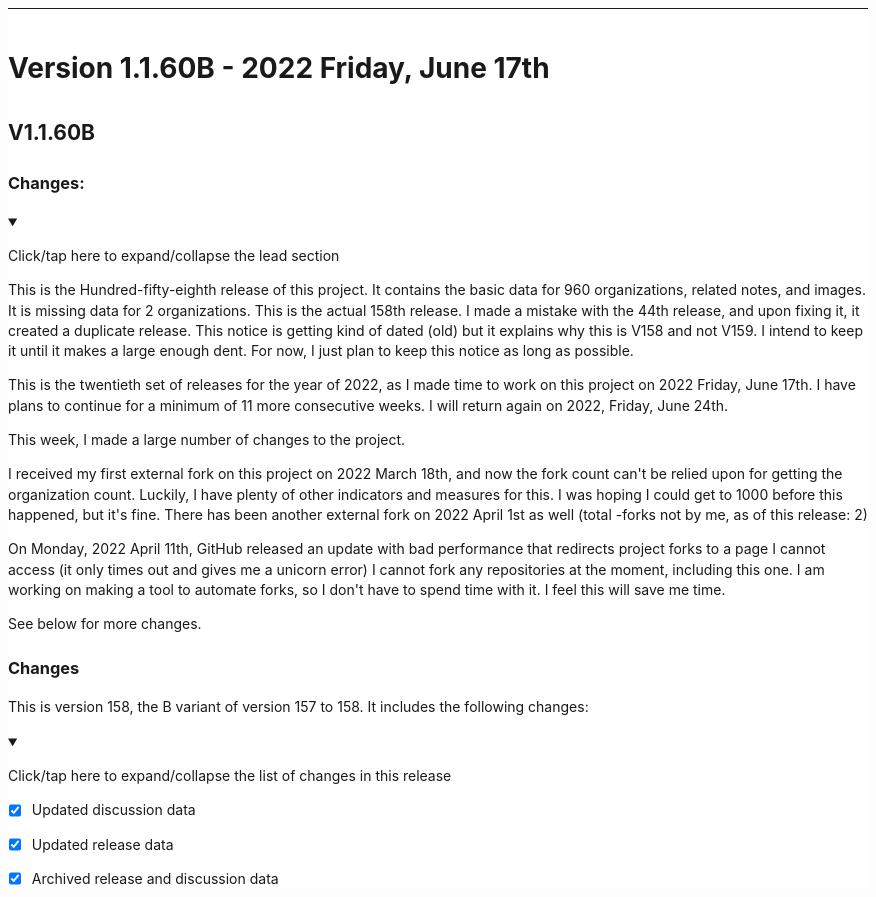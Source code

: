 ***

# Version 1.1.60B - 2022 Friday, June 17th

## V1.1.60B

### Changes:

<details open><summary><p lang="en">Click/tap here to expand/collapse the lead section</p></summary>

This is the Hundred-fifty-eighth release of this project. It contains the basic data for 960 organizations, related notes, and images. It is missing data for 2 organizations. This is the actual 158th release. I made a mistake with the 44th release, and upon fixing it, it created a duplicate release. This notice is getting kind of dated (old) but it explains why this is V158 and not V159. I intend to keep it until it makes a large enough dent. For now, I just plan to keep this notice as long as possible.

This is the twentieth set of releases for the year of 2022, as I made time to work on this project on 2022 Friday, June 17th. I have plans to continue for a minimum of 11 more consecutive weeks.  I will return again on 2022, Friday, June 24th.

This week, I made a large number of changes to the project.

I received my first external fork on this project on 2022 March 18th, and now the fork count can't be relied upon for getting the organization count. Luckily, I have plenty of other indicators and measures for this. I was hoping I could get to 1000 before this happened, but it's fine. There has been another external fork on 2022 April 1st as well (total -forks not by me, as of this release: 2)

On Monday, 2022 April 11th, GitHub released an update with bad performance that redirects project forks to a page I cannot access (it only times out and gives me a unicorn error) I cannot fork any repositories at the moment, including this one. I am working on making a tool to automate forks, so I don't have to spend time with it. I feel this will save me time. 

See below for more changes.

</details>

### Changes

This is version 158, the B variant of version 157 to 158. It includes the following changes:

<details open><summary><p>Click/tap here to expand/collapse the list of changes in this release</p></summary>

- [x] Updated discussion data

- [x] Updated release data

- [x] Archived release and discussion data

----

Try it: From where "This is version" appears to the last line of the listing above, please write out every line exactly; leave out the rest.

Problem solution:
This is version 158, the B variant of version 157 to 158. It includes the following changes:

<details open><summary><p>Click/tap here to expand/collapse the list of changes in this release</p></summary>

- [x] Updated discussion data

- [x] Updated release data

- [x] Archived release and discussion data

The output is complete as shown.